Melatonin is a natural brain hormone associated with sleep onset. There is some evidence that natural production of melatonin may be reduced in AS children. While melatonin supplements may be useful, a common side effect may be increased sluggishness in the morning. As discussed above, this is already a common problem for children with AS. Use of melatonin and other alternative remedies should be discussed with a physician.

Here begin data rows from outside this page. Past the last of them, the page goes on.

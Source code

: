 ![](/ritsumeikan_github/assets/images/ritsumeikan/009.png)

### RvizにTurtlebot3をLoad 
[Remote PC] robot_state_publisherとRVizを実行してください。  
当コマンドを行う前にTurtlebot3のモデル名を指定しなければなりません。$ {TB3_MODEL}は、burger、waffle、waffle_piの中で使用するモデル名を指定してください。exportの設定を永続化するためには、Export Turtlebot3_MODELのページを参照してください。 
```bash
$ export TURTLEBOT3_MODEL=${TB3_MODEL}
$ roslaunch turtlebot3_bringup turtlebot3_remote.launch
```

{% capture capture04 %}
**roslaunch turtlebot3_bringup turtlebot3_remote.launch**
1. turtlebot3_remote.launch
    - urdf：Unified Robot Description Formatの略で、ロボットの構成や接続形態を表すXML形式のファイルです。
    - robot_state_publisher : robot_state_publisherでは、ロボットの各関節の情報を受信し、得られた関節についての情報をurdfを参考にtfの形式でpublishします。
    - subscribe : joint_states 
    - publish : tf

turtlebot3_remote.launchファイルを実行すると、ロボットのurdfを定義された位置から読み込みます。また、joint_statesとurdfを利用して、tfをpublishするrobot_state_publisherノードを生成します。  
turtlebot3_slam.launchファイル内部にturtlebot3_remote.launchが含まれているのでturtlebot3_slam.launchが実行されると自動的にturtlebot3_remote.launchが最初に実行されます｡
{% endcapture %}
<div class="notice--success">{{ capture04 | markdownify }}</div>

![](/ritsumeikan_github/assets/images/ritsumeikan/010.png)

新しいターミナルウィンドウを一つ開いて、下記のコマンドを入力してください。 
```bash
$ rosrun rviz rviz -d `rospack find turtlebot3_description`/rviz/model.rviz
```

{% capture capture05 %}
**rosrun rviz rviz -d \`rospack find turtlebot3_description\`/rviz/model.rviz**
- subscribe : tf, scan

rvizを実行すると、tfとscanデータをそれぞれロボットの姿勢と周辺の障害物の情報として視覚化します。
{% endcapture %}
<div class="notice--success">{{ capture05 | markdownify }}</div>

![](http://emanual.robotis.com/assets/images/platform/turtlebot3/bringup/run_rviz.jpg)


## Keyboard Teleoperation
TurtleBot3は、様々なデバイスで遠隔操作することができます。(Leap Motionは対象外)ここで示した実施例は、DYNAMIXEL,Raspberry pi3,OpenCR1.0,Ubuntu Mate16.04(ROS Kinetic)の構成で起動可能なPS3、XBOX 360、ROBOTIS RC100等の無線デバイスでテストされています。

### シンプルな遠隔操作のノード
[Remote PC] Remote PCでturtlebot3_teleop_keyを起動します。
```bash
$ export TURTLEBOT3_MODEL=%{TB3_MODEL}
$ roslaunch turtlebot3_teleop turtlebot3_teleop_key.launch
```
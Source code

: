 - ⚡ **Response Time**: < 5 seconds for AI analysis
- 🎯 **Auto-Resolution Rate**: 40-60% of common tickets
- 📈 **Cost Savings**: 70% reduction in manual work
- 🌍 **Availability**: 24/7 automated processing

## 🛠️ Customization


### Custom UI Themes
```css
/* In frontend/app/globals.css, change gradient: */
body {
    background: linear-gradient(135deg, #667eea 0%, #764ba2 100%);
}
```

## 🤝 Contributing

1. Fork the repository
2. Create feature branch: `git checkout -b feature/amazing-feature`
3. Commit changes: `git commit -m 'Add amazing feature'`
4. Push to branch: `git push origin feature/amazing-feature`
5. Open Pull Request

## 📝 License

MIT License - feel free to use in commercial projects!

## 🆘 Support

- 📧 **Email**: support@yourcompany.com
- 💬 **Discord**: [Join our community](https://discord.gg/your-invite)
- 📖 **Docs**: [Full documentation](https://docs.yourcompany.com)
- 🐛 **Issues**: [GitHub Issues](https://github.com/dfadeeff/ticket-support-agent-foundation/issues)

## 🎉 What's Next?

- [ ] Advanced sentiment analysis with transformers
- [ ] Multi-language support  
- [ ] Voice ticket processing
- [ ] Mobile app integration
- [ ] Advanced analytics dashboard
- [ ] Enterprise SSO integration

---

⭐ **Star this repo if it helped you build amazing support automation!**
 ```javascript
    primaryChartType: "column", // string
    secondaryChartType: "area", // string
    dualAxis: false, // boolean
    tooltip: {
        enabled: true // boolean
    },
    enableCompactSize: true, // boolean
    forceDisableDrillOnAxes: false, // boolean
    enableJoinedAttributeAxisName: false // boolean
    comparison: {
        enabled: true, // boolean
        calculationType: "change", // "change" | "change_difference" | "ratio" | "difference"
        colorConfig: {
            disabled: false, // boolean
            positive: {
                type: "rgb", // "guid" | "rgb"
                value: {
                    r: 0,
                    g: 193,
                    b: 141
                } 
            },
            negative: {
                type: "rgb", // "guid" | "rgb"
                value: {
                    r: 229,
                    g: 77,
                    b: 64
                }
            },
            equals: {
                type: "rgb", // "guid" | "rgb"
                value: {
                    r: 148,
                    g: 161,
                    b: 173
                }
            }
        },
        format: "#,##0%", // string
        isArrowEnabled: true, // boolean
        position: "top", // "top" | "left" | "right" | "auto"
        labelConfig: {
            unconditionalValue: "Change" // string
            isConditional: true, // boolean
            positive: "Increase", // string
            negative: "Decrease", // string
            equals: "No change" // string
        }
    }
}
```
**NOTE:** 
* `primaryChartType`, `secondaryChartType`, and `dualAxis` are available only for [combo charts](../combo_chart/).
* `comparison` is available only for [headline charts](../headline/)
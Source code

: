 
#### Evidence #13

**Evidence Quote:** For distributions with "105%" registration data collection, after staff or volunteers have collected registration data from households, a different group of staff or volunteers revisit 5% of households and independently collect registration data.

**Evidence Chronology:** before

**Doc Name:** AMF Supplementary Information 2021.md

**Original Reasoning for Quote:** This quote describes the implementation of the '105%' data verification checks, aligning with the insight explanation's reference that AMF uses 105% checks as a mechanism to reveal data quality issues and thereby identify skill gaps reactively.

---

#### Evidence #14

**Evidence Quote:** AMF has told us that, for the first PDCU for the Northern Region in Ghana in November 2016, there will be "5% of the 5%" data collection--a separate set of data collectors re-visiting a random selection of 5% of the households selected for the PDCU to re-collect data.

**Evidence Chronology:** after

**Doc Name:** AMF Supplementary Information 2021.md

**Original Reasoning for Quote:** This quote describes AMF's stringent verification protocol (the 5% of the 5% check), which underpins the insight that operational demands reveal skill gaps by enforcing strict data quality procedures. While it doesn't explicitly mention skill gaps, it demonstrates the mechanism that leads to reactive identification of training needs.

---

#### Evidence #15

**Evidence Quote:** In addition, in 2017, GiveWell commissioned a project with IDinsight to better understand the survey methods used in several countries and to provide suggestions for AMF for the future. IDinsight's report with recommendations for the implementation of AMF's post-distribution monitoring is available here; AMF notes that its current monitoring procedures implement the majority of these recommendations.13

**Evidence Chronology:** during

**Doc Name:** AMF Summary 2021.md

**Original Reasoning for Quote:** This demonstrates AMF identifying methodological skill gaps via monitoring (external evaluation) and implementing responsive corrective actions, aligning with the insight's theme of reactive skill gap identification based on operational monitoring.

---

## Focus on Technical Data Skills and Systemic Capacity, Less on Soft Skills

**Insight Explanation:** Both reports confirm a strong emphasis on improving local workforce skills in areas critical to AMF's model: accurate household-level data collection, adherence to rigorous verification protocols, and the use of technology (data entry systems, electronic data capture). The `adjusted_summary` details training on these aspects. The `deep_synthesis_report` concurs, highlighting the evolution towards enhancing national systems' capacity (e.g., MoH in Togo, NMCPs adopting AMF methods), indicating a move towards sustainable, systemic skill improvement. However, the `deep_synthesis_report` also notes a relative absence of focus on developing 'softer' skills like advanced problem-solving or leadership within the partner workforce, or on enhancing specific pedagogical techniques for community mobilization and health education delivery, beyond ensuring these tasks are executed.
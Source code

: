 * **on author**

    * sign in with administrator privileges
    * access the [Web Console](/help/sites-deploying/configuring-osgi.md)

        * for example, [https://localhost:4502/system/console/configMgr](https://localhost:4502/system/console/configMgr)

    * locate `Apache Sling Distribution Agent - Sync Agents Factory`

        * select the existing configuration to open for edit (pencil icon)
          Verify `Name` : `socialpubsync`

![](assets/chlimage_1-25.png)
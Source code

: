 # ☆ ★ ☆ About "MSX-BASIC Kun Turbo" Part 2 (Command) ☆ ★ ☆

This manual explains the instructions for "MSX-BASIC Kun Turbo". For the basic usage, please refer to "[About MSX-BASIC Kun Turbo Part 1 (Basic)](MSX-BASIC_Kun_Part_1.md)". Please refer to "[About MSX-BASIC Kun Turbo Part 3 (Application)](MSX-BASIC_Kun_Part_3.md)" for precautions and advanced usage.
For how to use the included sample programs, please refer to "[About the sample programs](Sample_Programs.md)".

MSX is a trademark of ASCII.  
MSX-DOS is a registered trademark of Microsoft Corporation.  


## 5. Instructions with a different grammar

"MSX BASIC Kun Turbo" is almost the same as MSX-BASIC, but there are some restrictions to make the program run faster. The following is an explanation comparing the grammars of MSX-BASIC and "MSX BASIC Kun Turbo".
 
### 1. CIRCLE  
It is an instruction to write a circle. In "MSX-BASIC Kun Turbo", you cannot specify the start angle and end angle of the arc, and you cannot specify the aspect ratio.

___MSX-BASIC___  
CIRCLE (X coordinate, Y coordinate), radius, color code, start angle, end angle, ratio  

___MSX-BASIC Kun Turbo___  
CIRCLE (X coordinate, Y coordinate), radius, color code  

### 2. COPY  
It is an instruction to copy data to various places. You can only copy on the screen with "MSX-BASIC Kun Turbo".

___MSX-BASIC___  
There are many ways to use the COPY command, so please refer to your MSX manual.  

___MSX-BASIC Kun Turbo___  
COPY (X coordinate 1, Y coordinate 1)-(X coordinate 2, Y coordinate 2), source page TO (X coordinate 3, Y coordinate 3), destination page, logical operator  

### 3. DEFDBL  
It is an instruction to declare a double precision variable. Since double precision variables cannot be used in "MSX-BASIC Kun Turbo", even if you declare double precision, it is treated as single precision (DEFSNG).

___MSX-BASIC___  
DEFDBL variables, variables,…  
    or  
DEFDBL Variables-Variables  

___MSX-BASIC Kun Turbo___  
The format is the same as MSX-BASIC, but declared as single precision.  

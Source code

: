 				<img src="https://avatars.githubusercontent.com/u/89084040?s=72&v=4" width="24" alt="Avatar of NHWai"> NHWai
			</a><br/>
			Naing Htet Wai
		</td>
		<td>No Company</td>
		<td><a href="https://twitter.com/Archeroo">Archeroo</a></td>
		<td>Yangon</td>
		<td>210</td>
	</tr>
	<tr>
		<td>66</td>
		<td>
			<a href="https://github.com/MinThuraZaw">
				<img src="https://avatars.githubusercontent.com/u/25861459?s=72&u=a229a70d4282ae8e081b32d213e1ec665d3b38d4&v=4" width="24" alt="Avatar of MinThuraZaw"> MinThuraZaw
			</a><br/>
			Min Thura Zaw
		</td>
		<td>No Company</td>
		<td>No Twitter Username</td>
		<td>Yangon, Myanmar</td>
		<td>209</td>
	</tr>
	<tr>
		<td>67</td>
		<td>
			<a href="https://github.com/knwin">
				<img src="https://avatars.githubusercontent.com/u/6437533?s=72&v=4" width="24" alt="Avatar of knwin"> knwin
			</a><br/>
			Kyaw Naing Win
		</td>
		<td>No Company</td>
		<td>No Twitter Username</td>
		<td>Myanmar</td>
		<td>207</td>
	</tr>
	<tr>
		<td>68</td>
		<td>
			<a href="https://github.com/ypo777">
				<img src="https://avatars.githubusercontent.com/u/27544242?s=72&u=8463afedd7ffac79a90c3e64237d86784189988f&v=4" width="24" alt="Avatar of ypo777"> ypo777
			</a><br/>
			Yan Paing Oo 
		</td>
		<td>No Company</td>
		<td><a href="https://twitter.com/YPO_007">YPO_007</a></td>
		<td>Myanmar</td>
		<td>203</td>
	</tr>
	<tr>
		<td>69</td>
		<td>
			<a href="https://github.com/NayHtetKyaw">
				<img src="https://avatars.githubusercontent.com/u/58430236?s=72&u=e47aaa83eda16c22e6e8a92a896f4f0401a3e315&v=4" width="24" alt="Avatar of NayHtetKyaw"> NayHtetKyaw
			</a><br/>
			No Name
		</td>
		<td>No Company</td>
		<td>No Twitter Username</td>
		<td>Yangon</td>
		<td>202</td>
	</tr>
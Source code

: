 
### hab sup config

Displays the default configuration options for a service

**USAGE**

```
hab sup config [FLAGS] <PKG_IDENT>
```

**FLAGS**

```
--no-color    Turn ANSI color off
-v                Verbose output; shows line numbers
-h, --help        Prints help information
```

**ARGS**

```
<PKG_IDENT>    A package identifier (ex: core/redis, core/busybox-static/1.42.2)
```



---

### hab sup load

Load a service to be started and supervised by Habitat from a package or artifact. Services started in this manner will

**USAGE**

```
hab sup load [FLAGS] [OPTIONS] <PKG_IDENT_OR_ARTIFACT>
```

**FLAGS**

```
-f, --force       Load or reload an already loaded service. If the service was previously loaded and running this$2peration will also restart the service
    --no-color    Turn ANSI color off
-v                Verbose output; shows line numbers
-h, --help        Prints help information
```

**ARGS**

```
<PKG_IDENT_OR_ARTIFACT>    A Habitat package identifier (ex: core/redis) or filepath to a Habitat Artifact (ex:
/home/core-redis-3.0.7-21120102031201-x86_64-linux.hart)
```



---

It is important that the bed and the bedroom are associated with sleep and are not associated with activity. When children have sleep problems, it is highly recommended that their bed and bedroom activity be limited to sleep only. It is important to make sure that extreme changes in temperature are avoided during the night. Increasing light is associated with decreases in the release of the neurochemical melatonin which triggers sleep onset. Thus, it is important to get the sunlight flowing in the child’s room as soon as possible in the morning. Conversely, darkening the room at night is critical. When a child’s fear of the dark is an issue, behavioral psychotherapy may be necessary. We also recommend moving the clock so that the child is not watching the time while lying in bed.
Setting and maintaining a regular time to sleep and wake may be critical. Parents often make the mistake of allowing their children to sleep much later on non-school days to “make up” for sleep. While this may be useful to a certain extent, allowing the child to sleep late in the day makes it difficult for them to fall asleep at an ideal time later in the evening. It is easier to wake a sleeping child then to force an alert child to go to sleep. Thus, we recommend that you keep your child on a regular schedule on non-school days and avoid drastic changes in the time that the child wakes. Likewise, having your children go to bed when they are not tired conditions them to be awake in bed. It is recommended that you let your children stay up until they are tired while maintaining their waking time in the morning. Then once they begin falling asleep within 10 minutes of going to bed, begin to move bed time earlier by 15 minutes at a time.
With carefully monitoring and patience, many parents can make changes in a child’s life that promote better sleep. Improved sleep supports better mood, sustained attention and general health. However, for many families professional consultation is often necessary to design or maintain the appropriate intervention. When you need help, speak with other parents of AS children about their experiences and ask your primary care doctor for referrals to a sleep expert.